Libri da leggere, perché... Il libro di questa settimana è di Ezio Sinigaglia e si intitola Il Pantarèi

Daniela Marcheschi

Un romanzo in dialogo con la narrativa parodica, digressiva e ironica

Rivede la luce questo romanzo dai tratti sperimentali che Sinigaglia scrisse fra il 1976 e il 1980  – in un decennio contrassegnato dalla necessità di tornare al romanzo, dopo che la Neoavanguardia aveva tanto ribadito la sua morte o comunque l’impossibilità di farlo –, e che l’Autore pubblicò per la prima volta solo nel 1985. Sinigaglia esprime qui la fiducia nella possibilità del romanzo in quanto  genere letterario e riafferma l’urgenza di un ritorno ad esso come modo problematico per scrivere, riscrivere e conoscere il mondo.  In compagnia con quanto intendevano diversamente fare altre opere, come ad es. L’Arte della Fuga (1968) e Il giocatore invisibile (1978) di Giuseppe Pontiggia, La Storia (1974) di Elsa Morante, Horcynus Orca (1975) di Stefano d’Arrigo, ma anche La casa sul lago della luna (1984) di Francesca Duranti.
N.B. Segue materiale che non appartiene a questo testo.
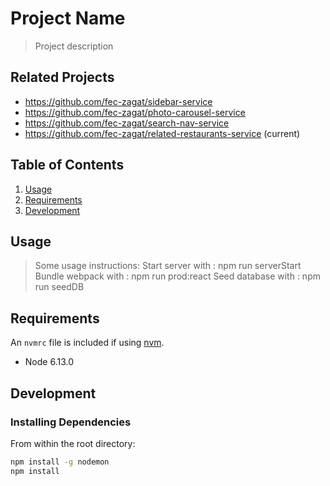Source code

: # Project Name

> Project description

## Related Projects

  - https://github.com/fec-zagat/sidebar-service
  - https://github.com/fec-zagat/photo-carousel-service
  - https://github.com/fec-zagat/search-nav-service
  - https://github.com/fec-zagat/related-restaurants-service (current)

## Table of Contents

1. [Usage](#Usage)
1. [Requirements](#requirements)
1. [Development](#development)

## Usage

> Some usage instructions:
Start server with : npm run serverStart
Bundle webpack with : npm run prod:react
Seed database with : npm run seedDB

## Requirements

An `nvmrc` file is included if using [nvm](https://github.com/creationix/nvm).

- Node 6.13.0

## Development

### Installing Dependencies

From within the root directory:

```sh
npm install -g nodemon
npm install
```

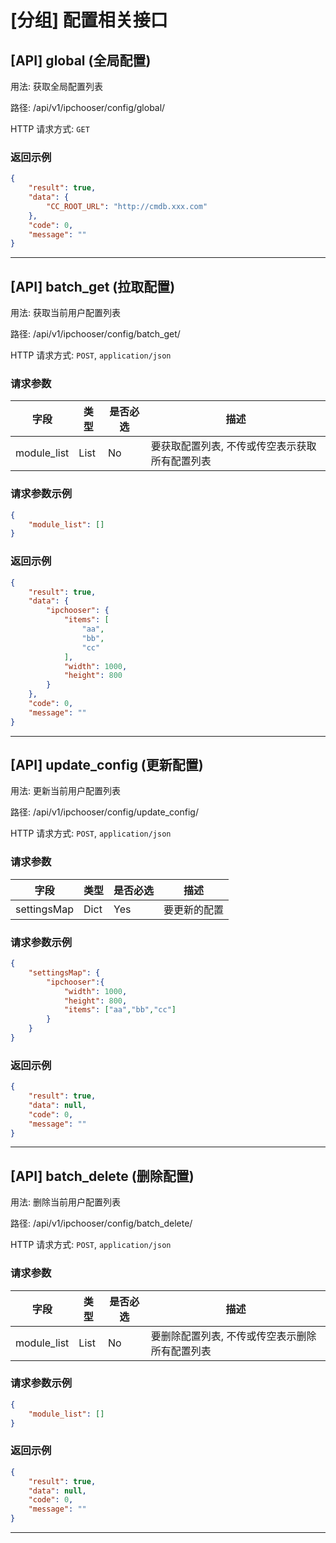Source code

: # [分组] 配置相关接口

## [API] global (全局配置)

用法: 获取全局配置列表

路径: /api/v1/ipchooser/config/global/

HTTP 请求方式: `GET`

### 返回示例

```json
{
    "result": true,
    "data": {
        "CC_ROOT_URL": "http://cmdb.xxx.com"
    },
    "code": 0,
    "message": ""
}
```

<hr>

## [API] batch_get (拉取配置)

用法: 获取当前用户配置列表

路径: /api/v1/ipchooser/config/batch_get/

HTTP 请求方式: `POST`, `application/json`

### 请求参数

| 字段       | 类型 | 是否必选 | 描述                                           |
| ---------- | ---- | -------- | ---------------------------------------------- |
| module_list | List | No      | 要获取配置列表, 不传或传空表示获取所有配置列表                   |

### 请求参数示例

```json
{
    "module_list": []
}
```

### 返回示例

```json
{
    "result": true,
    "data": {
        "ipchooser": {
            "items": [
                "aa",
                "bb",
                "cc"
            ],
            "width": 1000,
            "height": 800
        }
    },
    "code": 0,
    "message": ""
}
```

<hr>

## [API] update_config (更新配置)

用法: 更新当前用户配置列表

路径: /api/v1/ipchooser/config/update_config/

HTTP 请求方式: `POST`, `application/json`

### 请求参数

| 字段       | 类型 | 是否必选 | 描述                                           |
| ---------- | ---- | -------- | ---------------------------------------------- |
| settingsMap | Dict | Yes      | 要更新的配置                   |

### 请求参数示例

```json
{
    "settingsMap": {
    	"ipchooser":{
            "width": 1000,
            "height": 800,
            "items": ["aa","bb","cc"]
        }
    }
}
```

### 返回示例

```json
{
    "result": true,
    "data": null,
    "code": 0,
    "message": ""
}
```

<hr>

## [API] batch_delete (删除配置)

用法: 删除当前用户配置列表

路径: /api/v1/ipchooser/config/batch_delete/

HTTP 请求方式: `POST`, `application/json`

### 请求参数

| 字段       | 类型 | 是否必选 | 描述                                           |
| ---------- | ---- | -------- | ---------------------------------------------- |
| module_list | List | No      | 要删除配置列表, 不传或传空表示删除所有配置列表                   |

### 请求参数示例

```json
{
    "module_list": []
}
```

### 返回示例

```json
{
    "result": true,
    "data": null,
    "code": 0,
    "message": ""
}
```

<hr>

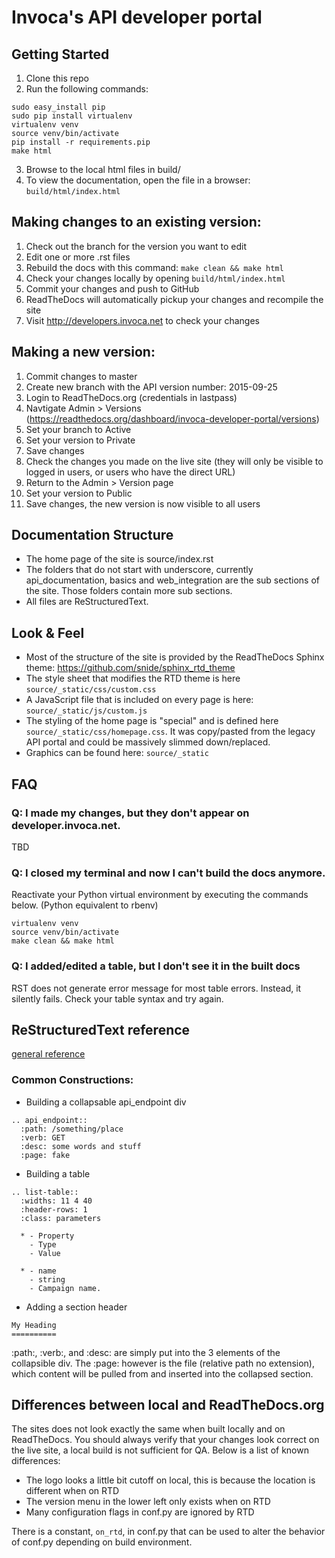# Invoca's API developer portal

## Getting Started
1. Clone this repo
2. Run the following commands:
```
sudo easy_install pip
sudo pip install virtualenv
virtualenv venv
source venv/bin/activate
pip install -r requirements.pip
make html
```
3. Browse to the local html files in build/
4. To view the documentation, open the file in a browser:
`build/html/index.html`

## Making changes to an existing version:
1. Check out the branch for the version you want to edit
2. Edit one or more .rst files
3. Rebuild the docs with this command:
`make clean && make html`
4. Check your changes locally by opening `build/html/index.html`
5. Commit your changes and push to GitHub
6. ReadTheDocs will automatically pickup your changes and recompile the site
7. Visit http://developers.invoca.net to check your changes


## Making a new version:

1. Commit changes to master
2. Create new branch with the API version number: 2015-09-25
3. Login to ReadTheDocs.org (credentials in lastpass)
4. Navtigate Admin > Versions (https://readthedocs.org/dashboard/invoca-developer-portal/versions)
5. Set your branch to Active
6. Set your version to Private
7. Save changes
8. Check the changes you made on the live site (they will only be visible to logged in users, or users who have the direct URL)
9. Return to the Admin > Version page
10. Set your version to Public
11. Save changes, the new version is now visible to all users

## Documentation Structure
* The home page of the site is source/index.rst
* The folders that do not start with underscore, currently api_documentation, basics and web_integration are the sub sections of the site. Those folders contain more sub sections.
* All files are ReStructuredText.

## Look & Feel 
* Most of the structure of the site is provided by the ReadTheDocs Sphinx theme: https://github.com/snide/sphinx_rtd_theme
* The style sheet that modifies the RTD theme is here `source/_static/css/custom.css`
* A JavaScript file that is included on every page is here: `source/_static/js/custom.js`
* The styling of the home page is "special" and is defined here `source/_static/css/homepage.css`. It was copy/pasted from the legacy API portal and could be massively slimmed down/replaced.
* Graphics can be found here: `source/_static`

## FAQ
### Q: I made my changes, but they don't appear on developer.invoca.net.
TBD

### Q: I closed my terminal and now I can't build the docs anymore.
Reactivate your Python virtual environment by executing the commands below. (Python equivalent to rbenv)
```
virtualenv venv
source venv/bin/activate
make clean && make html
```

### Q: I added/edited a table, but I don't see it in the built docs
RST does not generate error message for most table errors. Instead, it silently fails. Check your table syntax and try again.

## ReStructuredText reference

[general reference](http://rest-sphinx-memo.readthedocs.org/en/latest/ReST.html)

### Common Constructions:

* Building a collapsable api_endpoint div
```
.. api_endpoint::
  :path: /something/place
  :verb: GET
  :desc: some words and stuff
  :page: fake
```
* Building a table
```
.. list-table::
  :widths: 11 4 40
  :header-rows: 1
  :class: parameters

  * - Property
    - Type
    - Value

  * - name
    - string
    - Campaign name.
```
* Adding a section header
```
My Heading
==========
```

:path:, :verb:, and :desc: are simply put into the 3 elements of the collapsible div.  The :page: however is the file (relative path no extension),
which content will be pulled from and inserted into the collapsed section.


## Differences between local and ReadTheDocs.org

The sites does not look exactly the same when built locally and on ReadTheDocs. You should always verify that your changes look correct on the live site, a local build is not sufficient for QA. Below is a list of known differences:

* The logo looks a little bit cutoff on local, this is because the location is different when on RTD
* The version menu in the lower left only exists when on RTD
* Many configuration flags in conf.py are ignored by RTD

There is a constant, `on_rtd`, in conf.py that can be used to alter the behavior of conf.py depending on build environment.


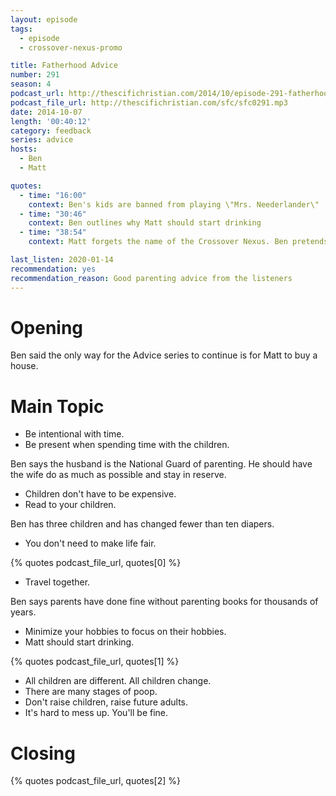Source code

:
 ```yaml
---
layout: episode
tags:
  - episode
  - crossover-nexus-promo

title: Fatherhood Advice
number: 291
season: 4
podcast_url: http://thescifichristian.com/2014/10/episode-291-fatherhood-advice/
podcast_file_url: http://thescifichristian.com/sfc/sfc0291.mp3
date: 2014-10-07
length: '00:40:12'
category: feedback
series: advice
hosts:
  - Ben
  - Matt

quotes:
  - time: "16:00"
    context: Ben's kids are banned from playing \"Mrs. Neederlander\"
  - time: "30:46"
    context: Ben outlines why Matt should start drinking
  - time: "38:54"
    context: Matt forgets the name of the Crossover Nexus. Ben pretends to forget the whole thing.

last_listen: 2020-01-14
recommendation: yes
recommendation_reason: Good parenting advice from the listeners 
---
```

# Opening
Ben said the only way for the Advice series to continue is for Matt to buy a house. 



# Main Topic

- Be intentional with time.
- Be present when spending time with the children. 

Ben says the husband is the National Guard of parenting. He should have the wife do as much as possible and stay in reserve.  

- Children don't have to be expensive. 
- Read to your children. 

Ben has three children and has changed fewer than ten diapers. 

- You don't need to make life fair. 

{% quotes podcast_file_url, quotes[0] %}

- Travel together. 

Ben says parents have done fine without parenting books for thousands of years. 

- Minimize your hobbies to focus on their hobbies.  
- Matt should start drinking. 

{% quotes podcast_file_url, quotes[1] %}

- All children are different. All children change. 
- There are many stages of poop. 
- Don't raise children, raise future adults. 
- It's hard to mess up. You'll be fine. 

# Closing

{% quotes podcast_file_url, quotes[2] %}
Uno degli aspetti più interessanti del Pantarèi, oltre allo stile fluido, è quello di essere scritto anche in dialogo con la narrativa parodica, digressiva e ironica, del settecentesco Laurence Sterne (il protagonista del Pantarèisi chiama non a caso Daniel Stern), in un gioco di scrittura delle scritture – romanzesche, saggistiche, diaristiche ecc. –, che strizza l’occhio pure al teatro comico di un Totò.

Ezio Sinigaglia, Il Pantarèi, TerraRossa Edizioni, Alberobello 2019.